GenPipes Developers


How do I modify parameters/ options for specific tools or change computational resources that require a job to run?

GenPipes is fairly flexible in terms of the tooling used. Users can specify requisite parameters to use specific tools such as schedulers, python language version etc.

To change computational resources or use specific tools, you would need to create a custom config or ini file. Add the corresponding section you need to modify and change the parameters.

For example, if you want to change parameters of the macs2_callpeak step in the ChIPSeq pipeline, first create a new text file called custom.ini or you can use any name you prefer. Copy what is already in the chipseq.base.ini for this step and paste it in your custom.ini file.

[macs2_callpeak]
# Mandatory for module_macs2=mugqic/MACS2/2.2.7.1
module_python=mugqic/python/3.7.3
# The arbitrary shift in bp (Default for ATAC-Seq 75 ; Default for ChIP-Seq Narrow mark 0 ; Default for ChIP-Seq Broad mark 0)
shift=
# The arbitrary extension size in bp (Default for ATAC-Seq 150 ; Default for ChIP-Seq Narrow mark 200 ; Default for ChIP-Seq Broad mark 200)
extsize=
# Pvalue cutoff for peak detection (Default for ATAC-Seq 0.01 ; Default for ChIP-Seq Narrow mark `not set` ; Default for ChIP-Seq Broad mark `not set`)
pvalue=
other_options =
cluster_mem = 32G
cluster_cpu = 2
cluster_walltime = 12:00:0

The content above are the default settings, you can change them as shown below. For example, if you want to filter MACS2 peaks by FDR 0.01, then you should add -q 0.01 to the other_option section. Also, you can change the memory and cluster walltime to 64GB and 24 hours respectively. You can remove all the parameters you don’t want to change. The final file will look as shown below.

[macs2_callpeak]
other_options =-q 0.01
cluster_mem = 64G
cluster_walltime = 24:00:00

Now save the updated custom.ini file and mention it on the command line after the cluster ini file when you run GenPipes. The order of the custom ini file is important to override default parameters. Therefore, please make sure to add your custom.ini file at the end of all the other ini files.

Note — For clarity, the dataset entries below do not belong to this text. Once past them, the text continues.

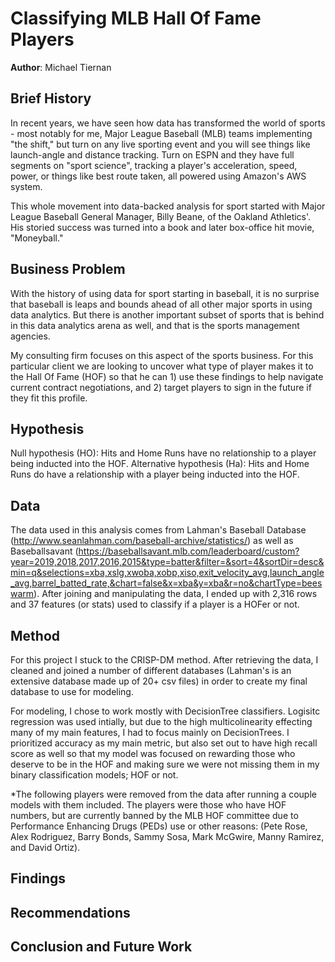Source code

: # Classifying MLB Hall Of Fame Players

**Author**: Michael Tiernan

## Brief History
In recent years, we have seen how data has transformed the world of sports - most notably for me, Major League Baseball (MLB) teams implementing "the shift," but turn on any live sporting event and you will see things like launch-angle and distance tracking. Turn on ESPN and they have full segments on "sport science", tracking a player's acceleration, speed, power, or things like best route taken, all powered using Amazon's AWS system. 

This whole movement into data-backed analysis for sport started with Major League Baseball General Manager, Billy Beane, of the Oakland Athletics'. His storied success was turned into a book and later box-office hit movie, "Moneyball." 

## Business Problem
With the history of using data for sport starting in baseball, it is no surprise that baseball is leaps and bounds ahead of all other major sports in using data analytics. But there is another important subset of sports that is behind in this data analytics arena as well, and that is the sports management agencies. 

My consulting firm focuses on this aspect of the sports business. For this particular client we are looking to uncover what type of player makes it to the Hall Of Fame (HOF) so that he can 1) use these findings to help navigate current contract negotiations, and 2) target players to sign in the future if they fit this profile. 

## Hypothesis
Null hypothesis (HO): Hits and Home Runs have no relationship to a player being inducted into the HOF. 
Alternative hypothesis (Ha): Hits and Home Runs do have a relationship with a player being inducted into the HOF.

## Data
The data used in this analysis comes from Lahman's Baseball Database (http://www.seanlahman.com/baseball-archive/statistics/) as well as Baseballsavant (https://baseballsavant.mlb.com/leaderboard/custom?year=2019,2018,2017,2016,2015&type=batter&filter=&sort=4&sortDir=desc&min=q&selections=xba,xslg,xwoba,xobp,xiso,exit_velocity_avg,launch_angle_avg,barrel_batted_rate,&chart=false&x=xba&y=xba&r=no&chartType=beeswarm). After joining and manipulating the data, I ended up with 2,316 rows and 37 features (or stats) used to classify if a player is a HOFer or not. 


## Method
For this project I stuck to the CRISP-DM method. After retrieving the data, I cleaned and joined a number of different databases (Lahman's is an extensive database made up of 20+ csv files) in order to create my final database to use for modeling. 

For modeling, I chose to work mostly with DecisionTree classifiers. Logisitc regression was used intially, but due to the high multicolinearity effecting many of my main features, I had to focus mainly on DecisionTrees. I prioritized accuracy as my main metric, but also set out to have high recall score as well so that my model was focused on rewarding those who deserve to be in the HOF and making sure we were not missing them in my binary classification models; HOF or not.

*The following players were removed from the data after running a couple models with them included. The players were those who have HOF numbers, but are currently banned by the MLB HOF committee due to Performance Enhancing Drugs (PEDs) use or other reasons:
(Pete Rose, Alex Rodriguez, Barry Bonds, Sammy Sosa, Mark McGwire, Manny Ramirez, and David Ortiz).

## Findings



## Recommendations


## Conclusion and Future Work

    
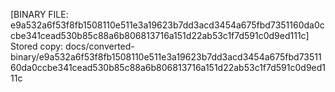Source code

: [BINARY FILE: e9a532a6f53f8fb1508110e511e3a19623b7dd3acd3454a675fbd7351160da0ccbe341cead530b85c88a6b806813716a151d22ab53c1f7d591c0d9ed111c]
Stored copy: docs/converted-binary/e9a532a6f53f8fb1508110e511e3a19623b7dd3acd3454a675fbd7351160da0ccbe341cead530b85c88a6b806813716a151d22ab53c1f7d591c0d9ed111c
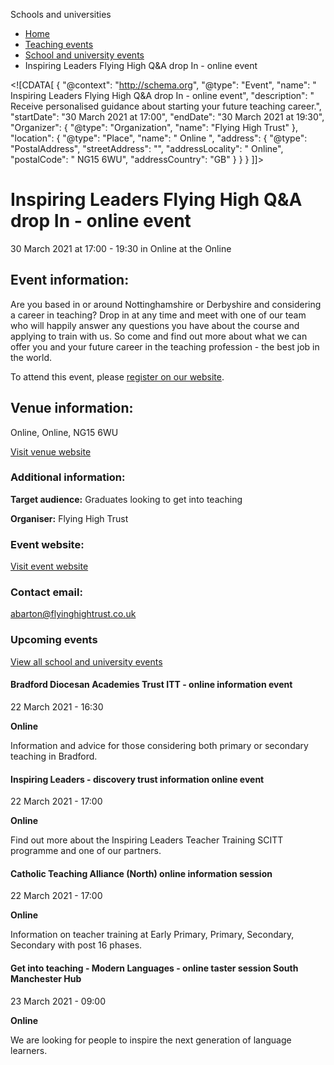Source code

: Schools and universities

*   [Home](/)
*   [Teaching events](/teaching-events)
*   [School and university events](/teaching-events/training-provider-events)
*   Inspiring Leaders Flying High Q&A drop In - online event

<!\[CDATA\[ { "@context": "http://schema.org", "@type": "Event", "name": " Inspiring Leaders Flying High Q&amp;A drop In - online event", "description": " Receive personalised guidance about starting your future teaching career.", "startDate": "30 March 2021 at 17:00", "endDate": "30 March 2021 at 19:30", "Organizer": { "@type": "Organization", "name": "Flying High Trust" }, "location": { "@type": "Place", "name": " Online ", "address": { "@type": "PostalAddress", "streetAddress": "", "addressLocality": " Online", "postalCode": " NG15 6WU", "addressCountry": "GB" } } } \]\]>

Inspiring Leaders Flying High Q&A drop In - online event
========================================================

30 March 2021 at 17:00 - 19:30 in Online at the Online

Event information:
------------------

Are you based in or around Nottinghamshire or Derbyshire and considering a career in teaching? Drop in at any time and meet with one of our team who will happily answer any questions you have about the course and applying to train with us. So come and find out more about what we can offer you and your future career in the teaching profession - the best job in the world.

To attend this event, please [register on our website](https://www.eventbrite.co.uk/e/inspiring-leaders-flying-high-q-a-drop-in-tickets-138470508017).

Venue information:
------------------

Online, Online, NG15 6WU

[Visit venue website](https://www.inspiringleadersscitt.com/ "Online")

### Additional information:

**Target audience:** Graduates looking to get into teaching

**Organiser:** Flying High Trust

### Event website:

[Visit event website](https://www.eventbrite.co.uk/e/inspiring-leaders-flying-high-q-a-drop-in-tickets-138470508017)

### Contact email:

[abarton@flyinghightrust.co.uk](mailto:abarton@flyinghightrust.co.uk)

### Upcoming events

[View all school and university events](/teaching-events/training-provider-events)

[](/teaching-events/training-provider-events/210322-bradford-diocesan-academies-trust-itt-online-information-event)

#### Bradford Diocesan Academies Trust ITT - online information event

22 March 2021 - 16:30

**Online**

Information and advice for those considering both primary or secondary teaching in Bradford.

[](/teaching-events/training-provider-events/210322-inspiring-leaders-discovery-trust-information-online-event)

#### Inspiring Leaders - discovery trust information online event

22 March 2021 - 17:00

**Online**

Find out more about the Inspiring Leaders Teacher Training SCITT programme and one of our partners.

[](/teaching-events/training-provider-events/210322-catholic-teaching-alliance-north-online-information-session)

#### Catholic Teaching Alliance (North) online information session

22 March 2021 - 17:00

**Online**

Information on teacher training at Early Primary, Primary, Secondary, Secondary with post 16 phases.

[](/teaching-events/training-provider-events/210323-get-into-teaching-modern-languages-online-taster-session-south-manchester-hub)

#### Get into teaching - Modern Languages - online taster session South Manchester Hub

23 March 2021 - 09:00

**Online**

We are looking for people to inspire the next generation of language learners.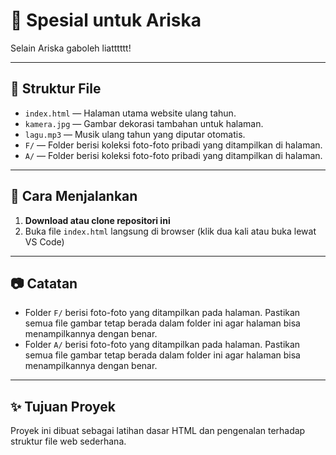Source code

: # 🎉 Spesial untuk Ariska

Selain Ariska gaboleh liatttttt!

---

## 📁 Struktur File

- `index.html` — Halaman utama website ulang tahun.
- `kamera.jpg` — Gambar dekorasi tambahan untuk halaman.
- `lagu.mp3` — Musik ulang tahun yang diputar otomatis.
- `F/` — Folder berisi koleksi foto-foto pribadi yang ditampilkan di halaman.
- `A/` — Folder berisi koleksi foto-foto pribadi yang ditampilkan di halaman.

---

## 🚀 Cara Menjalankan

1. **Download atau clone repositori ini**
2. Buka file `index.html` langsung di browser (klik dua kali atau buka lewat VS Code)

---

## 📷 Catatan

- Folder `F/` berisi foto-foto yang ditampilkan pada halaman. Pastikan semua file gambar tetap berada dalam folder ini agar halaman bisa menampilkannya dengan benar.
- Folder `A/` berisi foto-foto yang ditampilkan pada halaman. Pastikan semua file gambar tetap berada dalam folder ini agar halaman bisa menampilkannya dengan benar.

---

## ✨ Tujuan Proyek

Proyek ini dibuat sebagai latihan dasar HTML dan pengenalan terhadap struktur file web sederhana.

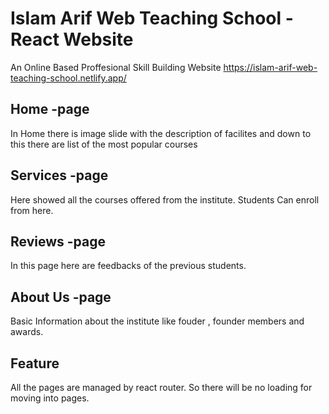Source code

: # Islam Arif Web Teaching School -React Website
An Online Based Proffesional Skill Building Website  https://islam-arif-web-teaching-school.netlify.app/

## Home -page

In Home there is image slide with the description of facilites and down to this there are list of the most popular courses

## Services -page

Here showed all the courses offered from the institute. Students Can enroll from here. 

## Reviews -page

In this page here are feedbacks of the previous students. 

## About Us -page

Basic Information about the institute like fouder , founder members and awards. 

## Feature 

All the pages are managed by react router. So there will be no loading for moving into pages. 

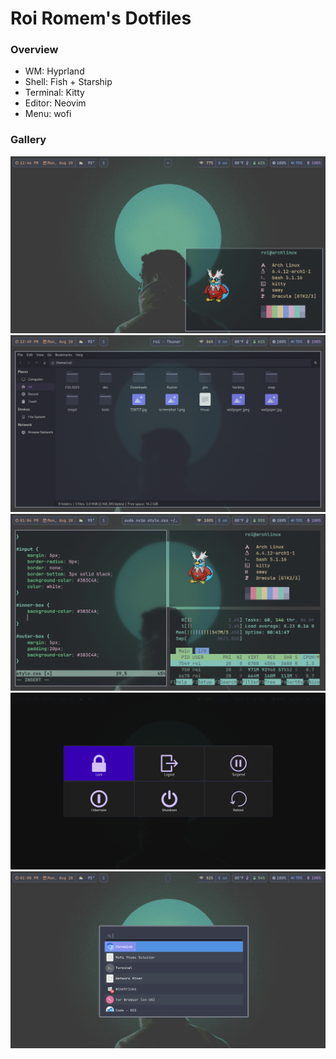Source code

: # Roi Romem's Dotfiles
### Overview
- WM: Hyprland
- Shell: Fish + Starship
- Terminal: Kitty
- Editor: Neovim
- Menu: wofi

### Gallery
![](https://github.com/RoiRomem/Roi-Romem-Dotfiles/blob/main/Screenshots/screenshot-1.png?raw=true)
![](https://github.com/RoiRomem/Roi-Romem-Dotfiles/blob/main/screenshot-2.png?raw=true)
![](https://github.com/RoiRomem/Roi-Romem-Dotfiles/blob/main/screenshot-3.png?raw=true)
![](https://github.com/RoiRomem/Roi-Romem-Dotfiles/blob/main/screenshot-4.png?raw=true)
![](https://github.com/RoiRomem/Roi-Romem-Dotfiles/blob/main/screenshot-5.png?raw=true)

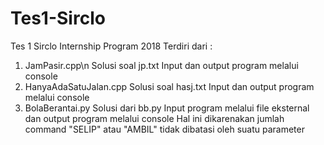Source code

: # Tes1-Sirclo
Tes 1 Sirclo Internship Program 2018
Terdiri dari :
1. JamPasir.cpp\n
   Solusi soal jp.txt
   Input dan output program melalui console
2. HanyaAdaSatuJalan.cpp
   Solusi soal hasj.txt
   Input dan output program melalui console
3. BolaBerantai.py
   Solusi dari bb.py
   Input program melalui file eksternal dan output program melalui console
   Hal ini dikarenakan jumlah command "SELIP" atau "AMBIL" tidak dibatasi oleh suatu parameter
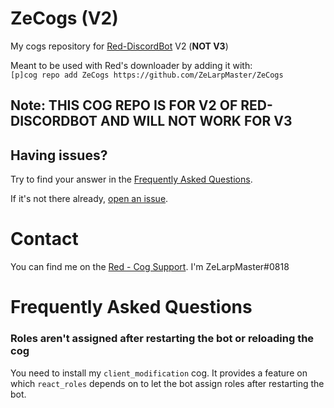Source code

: # ZeCogs (V2)
My cogs repository for [Red-DiscordBot](https://github.com/Twentysix26/Red-DiscordBot) V2 (**NOT V3**)

Meant to be used with Red's downloader by adding it with:  
`[p]cog repo add ZeCogs https://github.com/ZeLarpMaster/ZeCogs`

## Note: THIS COG REPO IS FOR V2 OF RED-DISCORDBOT AND WILL NOT WORK FOR V3

## Having issues?
Try to find your answer in the [Frequently Asked Questions](#frequently-asked-questions).

If it's not there already, [open an issue](../../issues).

# Contact
You can find me on the [Red - Cog Support](https://discord.gg/GET4DVk).
I'm ZeLarpMaster#0818

# Frequently Asked Questions
### Roles aren't assigned after restarting the bot or reloading the cog
You need to install my `client_modification` cog. It provides a feature on which `react_roles` depends on to let the bot assign roles after restarting the bot.
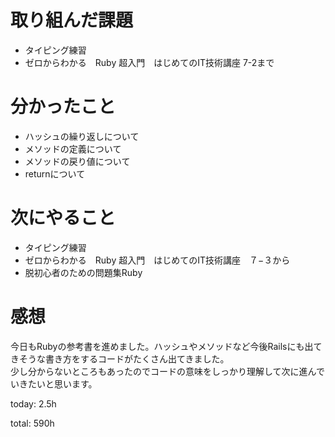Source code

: #  取り組んだ課題
- タイピング練習
- ゼロからわかる　Ruby 超入門　はじめてのIT技術講座 7-2まで
  

# 分かったこと
- ハッシュの繰り返しについて
- メソッドの定義について
- メソッドの戻り値について
- returnについて
  
  

# 次にやること
- タイピング練習
- ゼロからわかる　Ruby 超入門　はじめてのIT技術講座　７−３から
- 脱初心者のための問題集Ruby

# 感想
今日もRubyの参考書を進めました。ハッシュやメソッドなど今後Railsにも出てきそうな書き方をするコードがたくさん出てきました。  
少し分からないところもあったのでコードの意味をしっかり理解して次に進んでいきたいと思います。


today: 2.5h

total: 590h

hipseq.py -c $MUGQIC_PIPELINES_HOME/pipelines/chipseq/chipseq.base.ini $MUGQIC_PIPELINES_HOME/pipelines/common_ini/beluga.ini custom.ini -r readset.chipseq.txt -d design.chipseq.txt -s 1-20 -g chipseqScript.txt

Pytest command on CCDB server results in command not found error. Pytest install fails.

A new developer trying to setup and run GenPipes tests found the following issues:

I am trying to run some python test cases using "pytest" on beluga cluster.
I am running into "pytest command not found " error.
../_images/pytest-err1.png
I googled that error and found that it might be due to older version of setup tools.
I tried to upgrade it and I'm seeing this error now.
../_images/pytest-err2.png

Response

Once your account is activated, you can login in CCDB servers such as Beluga, Cedar, Niagra. However, these are National Systems on a shared grid and users don’t have permission to install or upgrade the software there.

For more information on what software is installed on Compute Canada infrastructure, refer to https://docs.computecanada.ca/wiki/Available_software.

What kind of further analysis be done using HiC sequencing Pipeline?

Response

GenPipes Real Life Applications section of the documentation states that the Hi-C pipeline’s further analyses may integrate ChIP-seq/RNA-seq data. Refer to the Bait Intersect and Capture Intersect steps of the pipeline. These steps help to integrate ChIP-seq / RNA-seq data. You can see which of your regions have ChIP-seq or RNA-seq signal.